That would be a cool addition to any project...

I guess you'd be a hit on youtube....

Posted: Sun Sep 04, 2011 3:39 am
by jackssmirkingrevenge
here's a brain fart, a "valveless" launcher that could fire an unmodified knife with an appropriately shaped handle silently...

Posted: Sun Sep 04, 2011 5:33 am
by jakethebeast
jsr, what kind of attaching method you are going to use? just thinking that what kind of tang im going to forge to it...

Posted: Sun Sep 04, 2011 5:34 am
by jackssmirkingrevenge
Is it possible to have a short cylindrical one?

Posted: Sun Sep 04, 2011 5:36 am
by jakethebeast
thin and round you mean? just thinkign that the balde is going to be like 5mm thick from the thikest part so it would be pretty weak spot... our ballistick knife has m5 thread on the tang but i dont know if the powerfull penumatic version would hold it so well...

Posted: Sun Sep 04, 2011 5:39 am
by Zeus
JSR, it would indeed fire the knife, but it would absolutly f*** the blade. My L1A1 bayonet was used as a throwing knife by some fool, it's got a horrid ding in the blade and the tip won't sharpen well anymore.

I hold onto the bayonet as it's the closest I'll get to owning a L1A1, unless I become a dual citizen and hang around MrC 6 months in the year.

Posted: Sun Sep 04, 2011 5:44 am
by jakethebeast
it depens of the material, heat treatmen and tempering of the blade :D

Posted: Sun Sep 04, 2011 5:48 am
by jackssmirkingrevenge
jakethebeast wrote:thin and round you mean? just thinkign that the balde is going to be like 5mm thick from the thikest part so it would be pretty weak spot... our ballistick knife has m5 thread on the tang but i dont know if the powerfull penumatic version would hold it so well...
I can have it threaded? :D a short length of M5, say about 2 cm, sounds about perfect. Remember that this part won't be under any real stress with a lightweight synthetic tail.
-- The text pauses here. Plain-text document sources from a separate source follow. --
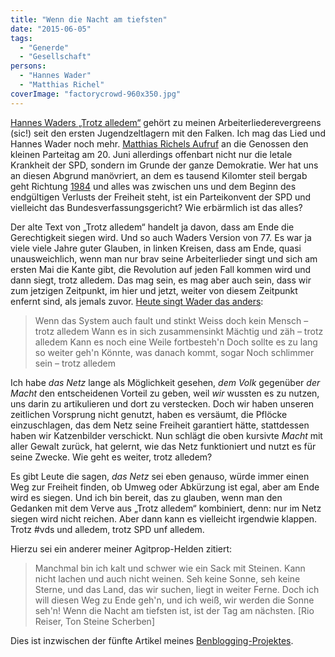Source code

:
 ```yaml
---
title: "Wenn die Nacht am tiefsten"
date: "2015-06-05"
tags:
  - "Generde"
  - "Gesellschaft"
persons:
  - "Hannes Wader"
  - "Matthias Richel"
coverImage: "factorycrowd-960x350.jpg"
---
```



[Hannes Waders „Trotz alledem“](http://anmutunddemut.de/2015/06/04/trotz-alledem.html) gehört zu meinen Arbeiterliederevergreens (sic!) seit den ersten Jugendzeltlagern mit den Falken. Ich mag das Lied und Hannes Wader noch mehr. [Matthias Richels Aufruf](http://blog.mathias-richel.de/2015/06/03/ein-gruss-aus-der-kueche/) an die Genossen den kleinen Parteitag am 20. Juni allerdings offenbart nicht nur die letale Krankheit der SPD, sondern im Grunde der ganze Demokratie. Wer hat uns an diesen Abgrund manövriert, an dem es tausend Kilomter steil bergab geht Richtung [1984](http://de.wikipedia.org/wiki/1984_%28Roman%29) und alles was zwischen uns und dem Beginn des endgültigen Verlusts der Freiheit steht, ist ein Parteikonvent der SPD und vielleicht das Bundesverfassungsgericht? Wie erbärmlich ist das alles?

Der alte Text von „Trotz alledem“ handelt ja davon, dass am Ende die Gerechtigkeit siegen wird. Und so auch Waders Version von 77. Es war ja viele viele Jahre guter Glauben, in linken Kreisen, dass am Ende, quasi unausweichlich, wenn man nur brav seine Arbeiterlieder singt und sich am ersten Mai die Kante gibt, die Revolution auf jeden Fall kommen wird und dann siegt, trotz alledem. Das mag sein, es mag aber auch sein, dass wir zum jetzigen Zeitpunkt, im hier und jetzt, weiter von diesem Zeitpunkt enfernt sind, als jemals zuvor. [Heute singt Wader das anders](https://www.youtube.com/watch?v=icQM1zhwuaE):

> Wenn das System auch fault und stinkt
> Weiss doch kein Mensch – trotz alledem
> Wann es in sich zusammensinkt
> Mächtig und zäh – trotz alledem
> Kann es noch eine Weile fortbesteh'n
> Doch sollte es zu lang so weiter geh'n
> Könnte, was danach kommt, sogar
> Noch schlimmer sein – trotz alledem

Ich habe _das Netz_ lange als Möglichkeit gesehen, _dem Volk_ gegenüber _der Macht_ den entscheidenen Vorteil zu geben, weil _wir_ wussten es zu nutzen, uns darin zu artikulieren und dort zu verstecken. Doch wir haben unseren zeitlichen Vorsprung nicht genutzt, haben es versäumt, die Pflöcke einzuschlagen, das dem Netz seine Freiheit garantiert hätte, stattdessen haben wir Katzenbilder verschickt. Nun schlägt die oben kursivte _Macht_ mit aller Gewalt zurück, hat gelernt, wie das Netz funktioniert und nutzt es für seine Zwecke. Wie geht es weiter, trotz alledem?

Es gibt Leute die sagen, _das Netz_ sei eben genauso, würde immer einen Weg zur Freiheit finden, ob Umweg oder Abkürzung ist egal, aber am Ende wird es siegen. Und ich bin bereit, das zu glauben, wenn man den Gedanken mit dem Verve aus „Trotz alledem“ kombiniert, denn: nur im Netz siegen wird nicht reichen. Aber dann kann es vielleicht irgendwie klappen. Trotz #vds und alledem, trotz SPD unf alledem.

Hierzu sei ein anderer meiner Agitprop-Helden zitiert:

> Manchmal bin ich kalt und schwer wie ein Sack mit Steinen.
> Kann nicht lachen und auch nicht weinen.
> Seh keine Sonne, seh keine Sterne,
> und das Land, das wir suchen, liegt in weiter Ferne. Doch ich will diesen Weg zu Ende geh'n,
> und ich weiß, wir werden die Sonne seh'n!
> Wenn die Nacht am tiefsten ist, ist der Tag am nächsten.
> \[Rio Reiser, Ton Steine Scherben\]

Dies ist inzwischen der fünfte Artikel meines [Benblogging-Projektes](http://nicobruenjes.de/category/benblogging).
Give me a couple of minutes and I'll draw up a diagram.
it depens of the material, heat treatmen and tempering of the blade
... and what you're throwing it at, and how good you are at it - if you're shít and been practicing over hard floor, well...

Posted: Sun Sep 04, 2011 5:49 am
by inonickname
jakethebeast wrote:thin and round you mean? just thinkign that the balde is going to be like 5mm thick from the thikest part so it would be pretty weak spot... our ballistick knife has m5 thread on the tang but i dont know if the powerfull penumatic version would hold it so well...
For a knife that's made to be shot I'd use thicker spring steel (at least 6, preferably 7 or 8mm) with higher grind angles and duller edges. Only the point needs to be particularly sharp. Temper it to only moderate hardness to prevent chips/cracks. I wouldn't bother with a good finish either, if you fire it, it's going to look like trash.

And JSR, tang length is basically irrelevant, the point where the blade reduces down to the tang is a massive weak spot due to the amount of moment (torque/leverage) the blade has on it, and it's small diameter. It needs to be beefed up, especially for a ballistic knife.

Edit: Hmm, didn't think of the light weight of the tail. I'd still go with thicker spring steel for the blade. Don't have any? Well cut up a leaf spring and beat it flat (either heat it up first or tie a noose for yourself). You will find few steels that are more bastardly to work, but nothings going to damage it. I have a bowie I made from a leaf spring that can be used as a blocksplitter, then used to shave with after. It's hard metal.

Posted: Sun Sep 04, 2011 5:54 am
by jakethebeast
yeah i was just thinking to get the blade semi-light, 5mm thick 0.8C carbon steel would be good, its pretty tough steel and the thinckness is ok, and of course with very high grind angle, but still razor sharp

EDIT: yeah i have 150cm x 3cm x 10cm truck leaf spring, im just lazy :D

Posted: Sun Sep 04, 2011 6:09 am
by jackssmirkingrevenge
This is how I picture it:

Posted: Sun Sep 04, 2011 6:13 am
by jakethebeast
that blade is pretty wide, so if i make it that way it would not be strong enough... let me draw you a picture...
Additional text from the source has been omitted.